Dans la longue bataille pour la réouverture des cinémas, un début d’armistice : plusieurs pays européens seront autorisés à rouvrir leurs salles courant mai, avec des jauges limitées. Une victoire retentissante pour la France, notamment, qui a la meilleure fréquentation d’Europe et un parc, unique sur le continent, de 2 000 cinémas. Au 19 mai, date de la réouverture, les salles obscures de l’Hexagone auront connu 300 jours de fermeture cumulés depuis le premier confinement, en mars 2020. Soit près d’un an. Autant dire que les retrouvailles entre les films et leur public auront tout l’air d’une fête, nonobstant les règles qui seront mises en place.
Mais toute bonne fête qui se respecte n’est jamais à l’abri d’être gâchée.
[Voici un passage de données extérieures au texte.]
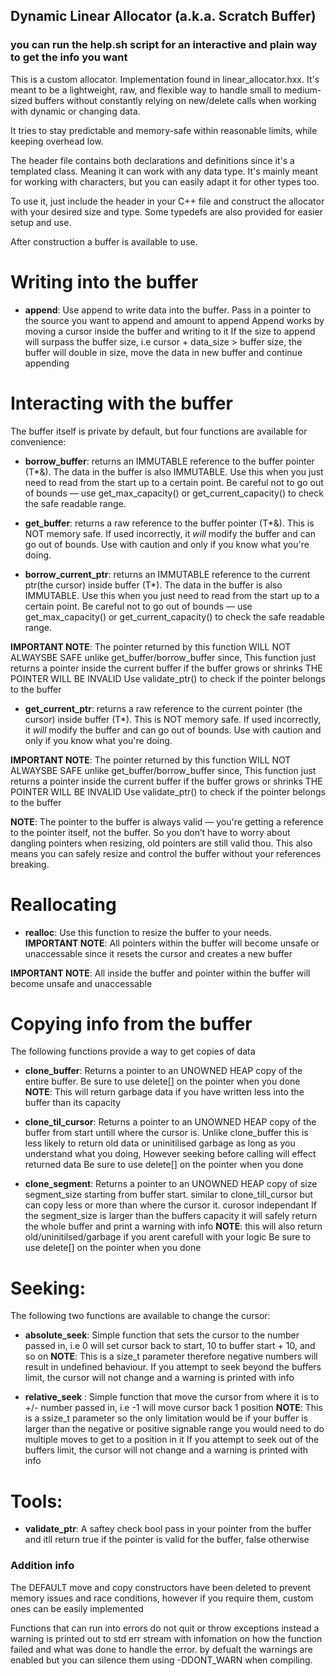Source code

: ## Dynamic Linear Allocator (a.k.a. Scratch Buffer)

### you can run the help.sh script for an interactive and plain way to get the info you want


This is a custom allocator. Implementation found in linear_allocator.hxx.
It's meant to be a lightweight, raw, and flexible way to handle small to medium-sized buffers
without constantly relying on new/delete calls when working with dynamic or changing data.

It tries to stay predictable and memory-safe within reasonable limits, while keeping overhead low.

The header file contains both declarations and definitions since it's a templated class.
Meaning it can work with any data type. It's mainly meant for working with characters,
but you can easily adapt it for other types too.

To use it, just include the header in your C++ file and construct the allocator with your desired size and type.
Some typedefs are also provided for easier setup and use.

After construction a buffer is available to use.
# Writing into the buffer
- **append**:
Use append to write data into the buffer.
Pass in a pointer to the source you want to append and amount to append
Append works by moving a cursor inside the buffer and writing to it
If the size to append will surpass the buffer size, i.e cursor + data_size > buffer size,
the buffer will double in size, move the data in new buffer and continue appending


# Interacting with the buffer
The buffer itself is private by default, but four functions are available for convenience:
 - **borrow_buffer**:
returns an IMMUTABLE reference to the buffer pointer (T*&).
The data in the buffer is also IMMUTABLE.
Use this when you just need to read from the start up to a certain point.
Be careful not to go out of bounds — use get_max_capacity() or get_current_capacity() to check the safe readable range.

- **get_buffer**:
returns a raw reference to the buffer pointer (T*&).
This is NOT memory safe. If used incorrectly, it *will* modify the buffer and can go out of bounds.
Use with caution and only if you know what you're doing.

- **borrow_current_ptr**:
returns an IMMUTABLE reference to the current ptr(the cursor) inside buffer (T*).
The data in the buffer is also IMMUTABLE.
Use this when you just need to read from the start up to a certain point.
Be careful not to go out of bounds — use get_max_capacity() or get_current_capacity() to check the safe readable range.

__IMPORTANT NOTE__: The pointer returned by this function WILL NOT ALWAYSBE SAFE unlike get_buffer/borrow_buffer since,
This function just returns a pointer inside the current buffer if the buffer grows or shrinks THE POINTER WILL BE INVALID
Use validate_ptr() to check if the pointer belongs to the buffer

 - **get_current_ptr**:
returns a raw reference to the current pointer (the cursor) inside buffer (T*).
This is NOT memory safe. If used incorrectly, it *will* modify the buffer and can go out of bounds.
Use with caution and only if you know what you're doing.

__IMPORTANT NOTE__: The pointer returned by this function WILL NOT ALWAYSBE SAFE unlike get_buffer/borrow_buffer since,
This function just returns a pointer inside the current buffer if the buffer grows or shrinks THE POINTER WILL BE INVALID
Use validate_ptr() to check if the pointer belongs to the buffer

____NOTE____: The pointer to the buffer is always valid — you're getting a reference to the pointer itself,
not the buffer. So you don’t have to worry about dangling pointers when resizing, old pointers are still valid thou.
This also means you can safely resize and control the buffer without your references breaking.

# Reallocating
- **realloc**:
Use this function to resize the buffer to your needs.
__IMPORTANT NOTE__: All pointers within the buffer will become unsafe or unaccessable since it resets the cursor and creates a new buffer

__IMPORTANT NOTE__: All inside the buffer and pointer within the buffer will become unsafe and unaccessable

# Copying info from the buffer
The following functions provide a way to get copies of data
- **clone_buffer**:
Returns a pointer to an UNOWNED HEAP copy of the entire buffer.
Be sure to use delete[] on the pointer when you done
__NOTE__: This will return garbage data if you have written less into the buffer than its capacity

 - **clone_til_cursor**:
Returns a pointer to an UNOWNED HEAP copy of the buffer from start untill where the cursor is.
Unlike clone_buffer this is less likely to return old data or uninitilised garbage as long as you understand what you doing,
However seeking before calling will effect returned data
Be sure to use delete[] on the pointer when you done

 - **clone_segment**:
Returns a pointer to an UNOWNED HEAP copy of size segment_size starting from buffer start.
similar to clone_till_cursor but can copy less or more than where the cursor it. curosor independant
If the segment_size is larger than the buffers capacity it will safely return the whole buffer and print a warning with info
__NOTE__: this will also return old/uninitilsed/garbage if you arent carefull with your logic
Be sure to use delete[] on the pointer when you done

# Seeking:
The following two functions are available to change the cursor:
- **absolute_seek**:
Simple function that sets the cursor to the number passed in, i.e 0 will set cursor back to start, 10 to buffer start + 10, and so on
__NOTE__: This is a size_t parameter therefore negative numbers will result in undefined behaviour.
If you attempt to seek beyond the buffers limit, the cursor will not change and a warning is printed with info

- **relative_seek** :
Simple function that move the cursor from where it is to +/- number passed in, i.e -1 will move cursor back 1 position
__NOTE__: This is a ssize_t parameter so the only limitation would be if your buffer is larger than the negative or positive
signable range you would need to do multiple moves to get to a position in it
If you attempt to seek out of the buffers limit, the cursor will not change and a warning is printed with info

# Tools:
- **validate_ptr**:
A saftey check bool pass in your pointer from the buffer and itll return true if the pointer is valid for the buffer, false otherwise

### Addition info
The DEFAULT move and copy constructors have been deleted to prevent memory issues and race conditions,
however if you require them, custom ones can be easily implemented

Functions that can run into errors do not quit or throw exceptions instead a warning is printed out to std err stream with infomation on
how the function failed and what was done to handle the error. by defualt the warnings are enabled but you can silence them using -DDONT_WARN when compiling.
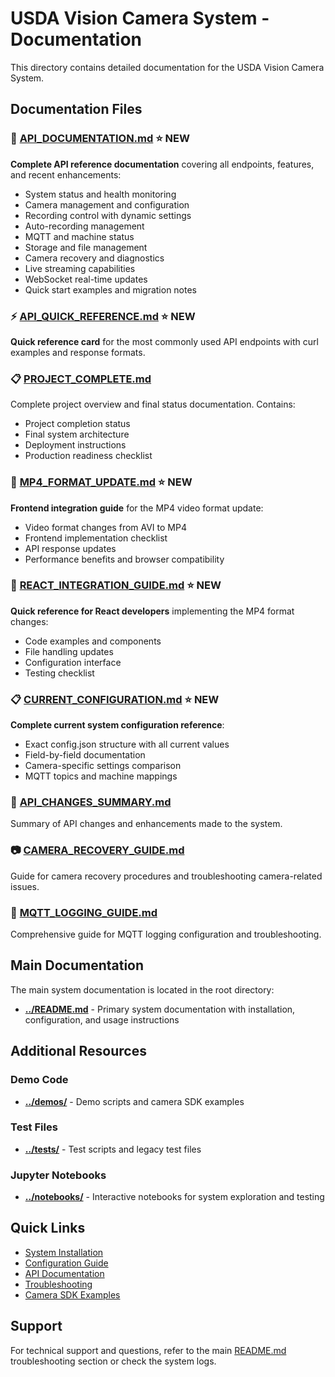 # USDA Vision Camera System - Documentation

This directory contains detailed documentation for the USDA Vision Camera System.

## Documentation Files

### 🚀 [API_DOCUMENTATION.md](API_DOCUMENTATION.md) **⭐ NEW**
**Complete API reference documentation** covering all endpoints, features, and recent enhancements:
- System status and health monitoring
- Camera management and configuration
- Recording control with dynamic settings
- Auto-recording management
- MQTT and machine status
- Storage and file management
- Camera recovery and diagnostics
- Live streaming capabilities
- WebSocket real-time updates
- Quick start examples and migration notes

### ⚡ [API_QUICK_REFERENCE.md](API_QUICK_REFERENCE.md) **⭐ NEW**
**Quick reference card** for the most commonly used API endpoints with curl examples and response formats.

### 📋 [PROJECT_COMPLETE.md](PROJECT_COMPLETE.md)
Complete project overview and final status documentation. Contains:
- Project completion status
- Final system architecture
- Deployment instructions
- Production readiness checklist

### 🎥 [MP4_FORMAT_UPDATE.md](MP4_FORMAT_UPDATE.md) **⭐ NEW**
**Frontend integration guide** for the MP4 video format update:
- Video format changes from AVI to MP4
- Frontend implementation checklist
- API response updates
- Performance benefits and browser compatibility

### 🚀 [REACT_INTEGRATION_GUIDE.md](REACT_INTEGRATION_GUIDE.md) **⭐ NEW**
**Quick reference for React developers** implementing the MP4 format changes:
- Code examples and components
- File handling updates
- Configuration interface
- Testing checklist

### 📋 [CURRENT_CONFIGURATION.md](CURRENT_CONFIGURATION.md) **⭐ NEW**
**Complete current system configuration reference**:
- Exact config.json structure with all current values
- Field-by-field documentation
- Camera-specific settings comparison
- MQTT topics and machine mappings

### 🔧 [API_CHANGES_SUMMARY.md](API_CHANGES_SUMMARY.md)
Summary of API changes and enhancements made to the system.

### 📷 [CAMERA_RECOVERY_GUIDE.md](CAMERA_RECOVERY_GUIDE.md)
Guide for camera recovery procedures and troubleshooting camera-related issues.

### 📡 [MQTT_LOGGING_GUIDE.md](MQTT_LOGGING_GUIDE.md)
Comprehensive guide for MQTT logging configuration and troubleshooting.

## Main Documentation

The main system documentation is located in the root directory:
- **[../README.md](../README.md)** - Primary system documentation with installation, configuration, and usage instructions

## Additional Resources

### Demo Code
- **[../demos/](../demos/)** - Demo scripts and camera SDK examples

### Test Files
- **[../tests/](../tests/)** - Test scripts and legacy test files

### Jupyter Notebooks
- **[../notebooks/](../notebooks/)** - Interactive notebooks for system exploration and testing

## Quick Links

- [System Installation](../README.md#installation)
- [Configuration Guide](../README.md#configuration)
- [API Documentation](../README.md#api-reference)
- [Troubleshooting](../README.md#troubleshooting)
- [Camera SDK Examples](../demos/camera_sdk_examples/)

## Support

For technical support and questions, refer to the main [README.md](../README.md) troubleshooting section or check the system logs.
Derrière la liesse générale et le soulagement, tant chez le public que chez les distributeurs et les exploitants de salles, l’embouteillage annoncé ne passe plus inaperçu : les dix mois de fermeture se soldent par près de 450 films en attente et une réunion difficile, mercredi, autour du calendrier de sorties, arbitrée par le CNC. Avec pas moins d’une trentaine déjà prévus pour alimenter les salles le 19 mai. Dont un certain nombre de nouvelles sorties : côté français, la comédie absurde signée Quentin Dupieux Mandibules ou le film de Christophe Barratier Envole-moi, dont le tournage avait été suspendu au premier confinement; côté international, le drame sensible Falling, qui marque les premiers pas derrière la caméra de l’acteur américano-danois Viggo Mortensen. Et certains distributeurs se gardent même le plaisir de revenir au cinéma de patrimoine, comme Carlotta Films, qui proposera À bout de souffle (Jean-Luc Godard, 1960), dans toute la symbolique qu’un tel film implique… et en espérant qu’il n’augure pas une «nouvelle vague» de la pandémie.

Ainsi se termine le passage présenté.